Le palais maudit de Rihour
Une centaine de mètres plus loin en traversant la Grand Place, se trouve un monument qui a connu bien des mésaventures au cours de son histoire et qui pourtant est toujours là, prêt à accueillir les touristes en quête d’information sur la ville. Il s’agit de l’ancien palais de Lille qui abrite aujourd’hui l’office du tourisme.Ce palais fut construit au XVème siècle par Philippe III le bon, duc de Bourgogne, à l’époque où Lille était rattachée à la maison de Bourgogne (cf. article sur l’histoire de Lille). Mais cet édifice de style gothique fut victime en 1700 d’un premier incendie à l’occasion d’une représentation d’une pièce de théâtre où furent lancés des feux d’artifice qui provoquèrent un vaste incendie, emportant au passage une des ailes du château. Quelques années plus tard en 1756, un second incendie détruisit une autre aile du palais. En 1849, l’édifice fut en partie reconstruit pour servir d’hôtel de ville. Mais là encore la malchance semble s’acharner sur le palais puisqu’il est de nouveau victime des flammes en 1916 pendant l’occupation allemande où un incendie se déclara mystérieusement pendant la nuit, emportant avec lui l’hôtel de ville mais révélant les derniers vestiges de l’ancien palais.
La vielle bourse de Lille
Toujours dans le quartier de la Grand Place, un autre bâtiment attire l’attention des visiteurs. Quel est cet endroit dont semble émaner une étrange agitation? Et lorsque l’on s’approche pour en savoir plus, impossible de ne pas s’étonner en voyant sur la façade du bâtiment plusieurs blasons dont un en particulier semble bien familier avec ses couleurs bleues et blanches. Il s’agit en effet ni plus ni moins du logo de EDF ! que fait-il là ? Quel est donc cet endroit ?

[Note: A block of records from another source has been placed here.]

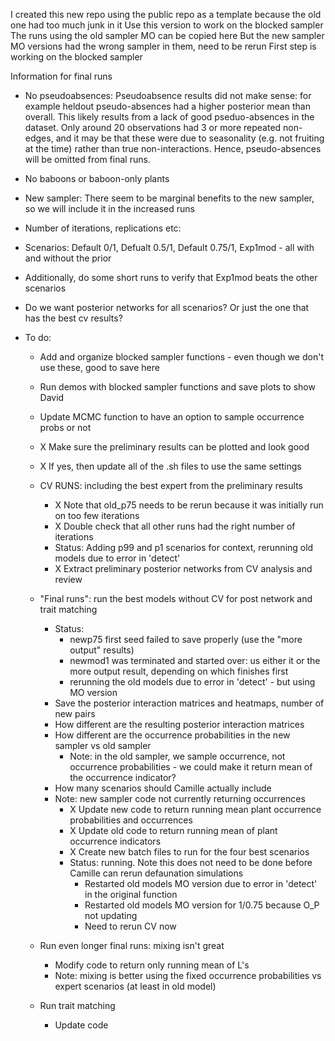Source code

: I created this new repo using the public repo as a template because the old one had too much junk in it
Use this version to work on the blocked sampler
The runs using the old sampler MO can be copied here
But the new sampler MO versions had the wrong sampler in them, need to be rerun
First step is working on the blocked sampler



Information for final runs

- No pseudoabsences: Pseudoabsence results did not make sense: for example heldout pseudo-absences had a higher posterior mean than overall. This likely results from a lack of good pseduo-absences in the dataset. Only around 20 observations had 3 or more repeated non-edges, and it may be that these were due to seasonality (e.g. not fruiting at the time) rather than true non-interactions. Hence, pseudo-absences will be omitted from final runs. 
- No baboons or baboon-only plants
- New sampler: There seem to be marginal benefits to the new sampler, so we will include it in the increased runs
- Number of iterations, replications etc: 
- Scenarios: Default 0/1, Defualt 0.5/1, Default 0.75/1, Exp1mod - all with and without the prior
- Additionally, do some short runs to verify that Exp1mod beats the other scenarios
- Do we want posterior networks for all scenarios? Or just the one that has the best cv results?

    
- To do: 
  - Add and organize blocked sampler functions - even though we don't use these, good to save here
  - Run demos with blocked sampler functions and save plots to show David
  - Update MCMC function to have an option to sample occurrence probs or not
  - X Make sure the preliminary results can be plotted and look good
  - X If yes, then update all of the .sh files to use the same settings
  - CV RUNS: including the best expert from the preliminary results
    - X Note that old_p75 needs to be rerun because it was initially run on too few iterations
    - X Double check that all other runs had the right number of iterations
    - Status: Adding p99 and p1 scenarios for context, rerunning old models due to error in 'detect'
    - X Extract preliminary posterior networks from CV analysis and review
  - "Final runs": run the best models without CV for post network and trait matching
    - Status: 
        - newp75 first seed failed to save properly (use the "more output" results)
        - newmod1 was terminated and started over: us either it or the more output result, depending on which finishes first
        - rerunning the old models due to error in 'detect' - but using MO version
    - Save the posterior interaction matrices and heatmaps, number of new pairs
    - How different are the resulting posterior interaction matrices
    - How different are the occurrence probabilities in the new sampler vs old sampler
      - Note: in the old sampler, we sample occurrence, not occurrence probabilities - we could make it return mean of the occurrence indicator?
    - How many scenarios should Camille actually include
    - Note: new sampler code not currently returning occurrences
      - X Update new code to return running mean plant occurrence probabilities and occurrences
      - X Update old code to return running mean of plant occurrence indicators
      - X Create new batch files to run for the four best scenarios
      - Status: running. Note this does not need to be done before Camille can rerun defaunation simulations
        - Restarted old models MO version due to error in 'detect' in the original function
        - Restarted old models MO version for 1/0.75 because O_P not updating
        - Need to rerun CV now
      
  - Run even longer final runs: mixing isn't great
    - Modify code to return only running mean of L's
    - Note: mixing is better using the fixed occurrence probabilities vs expert scenarios (at least in old model)
  - Run trait matching
    - Update code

Il s’agit de la « vielle bourse » de Lille construite en 1651 par l’architecte Julien Destrée suite à la demande des marchands lillois auprès du roi Philippe IV d’Espagne afin de pouvoir mener leur transaction dans un lieu digne de ce nom et à l’abri des intempéries (ce qui explique également la présence des armoiries de la couronne d’Espagne). Ce lieu de négoce en forme de quadrilatère est composé de 24 maisons toutes symétriques et de la même hauteur, est un parfait exemple de l’architecture flamande.
En 1986, des travaux de restauration redonnent à l’édifice toute sa flamboyance passée. Ces travaux seront financés par plusieurs entreprises et collectivités locales, ce qui explique la présence des blasons ornés des logos de ces sociétés.
A l’intérieur, la cour des « Transactions » accueille aujourd’hui bouquinistes, joueurs d’échec, de temps en temps des cours de tango et bien sûr de nombreux curieux qui se sont laissés charmer par cette ambiance unique.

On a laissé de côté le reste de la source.